MD3PAD 334-336
Toby G Levy
tobylevy at juno.com
Tue May 9 06:02:27 CDT 2006
Harland returns from the Mason and Dixon crew to visit his farm
and finds his wife Betsy has planted a field of sunflowers and in a
corner of the field the sun shines on "a newly-set chunk of Rose
Quartz," which is revealed nearly a hundred pages later to be the
monument left by Mason and Dixon to mark the crossing of the latitude of
the south edge of Philadelphia and the longitude of the "Post mark'd
west." He becomes romantic at the thought of accompanying Mason and
Dixon west.
Time in the novel is moving swiftly. on page 328 it was summer,
on page 333 it was February and now on page 334 it is April and the May
and then June.
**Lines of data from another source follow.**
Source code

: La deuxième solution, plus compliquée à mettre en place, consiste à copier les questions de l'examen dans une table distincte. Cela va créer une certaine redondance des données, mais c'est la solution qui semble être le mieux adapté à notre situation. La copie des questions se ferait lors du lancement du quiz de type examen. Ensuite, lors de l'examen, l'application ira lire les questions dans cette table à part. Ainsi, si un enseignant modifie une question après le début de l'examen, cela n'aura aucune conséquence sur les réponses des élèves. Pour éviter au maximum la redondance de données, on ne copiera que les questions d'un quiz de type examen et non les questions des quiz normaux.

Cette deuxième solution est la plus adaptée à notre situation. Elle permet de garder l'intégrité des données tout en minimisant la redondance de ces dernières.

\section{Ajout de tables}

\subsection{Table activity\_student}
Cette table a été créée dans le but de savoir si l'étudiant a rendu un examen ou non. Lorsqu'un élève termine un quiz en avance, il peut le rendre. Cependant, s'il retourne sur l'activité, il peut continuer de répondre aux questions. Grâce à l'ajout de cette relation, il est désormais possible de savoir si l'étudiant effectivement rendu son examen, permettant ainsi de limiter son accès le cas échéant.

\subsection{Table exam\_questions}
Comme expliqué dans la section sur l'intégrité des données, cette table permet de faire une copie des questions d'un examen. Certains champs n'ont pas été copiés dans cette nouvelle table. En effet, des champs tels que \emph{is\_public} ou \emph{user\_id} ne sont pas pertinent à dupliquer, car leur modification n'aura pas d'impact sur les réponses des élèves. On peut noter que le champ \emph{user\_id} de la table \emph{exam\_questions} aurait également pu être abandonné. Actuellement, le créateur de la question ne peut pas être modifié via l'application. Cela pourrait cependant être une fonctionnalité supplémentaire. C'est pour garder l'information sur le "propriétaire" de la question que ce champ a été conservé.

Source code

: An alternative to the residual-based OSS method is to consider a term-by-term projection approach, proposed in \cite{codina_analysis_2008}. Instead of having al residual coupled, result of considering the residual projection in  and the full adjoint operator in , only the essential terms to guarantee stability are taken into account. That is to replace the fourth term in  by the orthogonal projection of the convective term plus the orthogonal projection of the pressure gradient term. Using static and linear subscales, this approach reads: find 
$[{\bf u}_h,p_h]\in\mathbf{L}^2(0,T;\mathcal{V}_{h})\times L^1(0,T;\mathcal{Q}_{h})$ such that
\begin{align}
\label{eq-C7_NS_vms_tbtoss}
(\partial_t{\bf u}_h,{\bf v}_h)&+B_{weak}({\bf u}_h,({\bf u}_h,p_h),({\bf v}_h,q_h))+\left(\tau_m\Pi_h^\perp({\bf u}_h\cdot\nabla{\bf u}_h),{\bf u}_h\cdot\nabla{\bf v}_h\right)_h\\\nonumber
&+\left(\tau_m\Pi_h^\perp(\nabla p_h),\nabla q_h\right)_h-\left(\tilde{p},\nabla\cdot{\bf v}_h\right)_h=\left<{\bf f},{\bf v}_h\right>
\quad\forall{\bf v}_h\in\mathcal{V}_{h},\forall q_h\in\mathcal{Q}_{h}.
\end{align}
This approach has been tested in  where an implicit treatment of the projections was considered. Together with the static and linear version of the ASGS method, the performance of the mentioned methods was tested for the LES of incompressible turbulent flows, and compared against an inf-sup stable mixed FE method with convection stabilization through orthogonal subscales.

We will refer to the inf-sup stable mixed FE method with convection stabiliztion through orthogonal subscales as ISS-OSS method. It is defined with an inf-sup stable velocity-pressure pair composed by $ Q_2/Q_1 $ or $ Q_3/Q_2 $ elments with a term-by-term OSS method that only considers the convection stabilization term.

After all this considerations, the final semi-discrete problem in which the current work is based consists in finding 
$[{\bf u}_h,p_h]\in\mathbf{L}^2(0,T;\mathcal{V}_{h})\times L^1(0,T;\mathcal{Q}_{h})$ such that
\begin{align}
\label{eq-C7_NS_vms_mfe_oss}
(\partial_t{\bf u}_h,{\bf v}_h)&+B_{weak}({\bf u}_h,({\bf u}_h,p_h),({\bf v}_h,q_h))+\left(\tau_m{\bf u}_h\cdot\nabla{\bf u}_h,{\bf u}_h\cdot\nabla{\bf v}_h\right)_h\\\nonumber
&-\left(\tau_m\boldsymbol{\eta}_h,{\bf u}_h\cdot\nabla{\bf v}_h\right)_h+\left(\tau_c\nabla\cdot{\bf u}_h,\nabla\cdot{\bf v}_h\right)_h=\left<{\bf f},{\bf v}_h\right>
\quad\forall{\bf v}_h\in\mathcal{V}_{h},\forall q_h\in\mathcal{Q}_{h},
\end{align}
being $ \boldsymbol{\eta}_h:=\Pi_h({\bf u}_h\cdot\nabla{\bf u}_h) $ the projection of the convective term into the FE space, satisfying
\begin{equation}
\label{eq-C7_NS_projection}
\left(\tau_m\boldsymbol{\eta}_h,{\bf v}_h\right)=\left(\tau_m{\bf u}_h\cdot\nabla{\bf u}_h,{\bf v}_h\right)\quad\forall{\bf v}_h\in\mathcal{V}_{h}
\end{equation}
Now they are ready to begin to actually survey the
Tangent line that will define the east-west border between Delaware and
Maryland. The move down to the middle of the Peninsula and survey
northward. By the end of the month they have chained about six miles
north to the Nanticoke river.
Wicks launches into a lengthy explanation of why it was so
difficult to establish with any certainty the boundary laws of the
colonies and how valued the decisions of the Royal Astronomers were.
Wicks bemoans the stupidity of the rulers who gave vague ideas of
boundaries to the colonists. Tenebrae goes to a large map and imitates
what King Charles must have done when granting land to William Penn.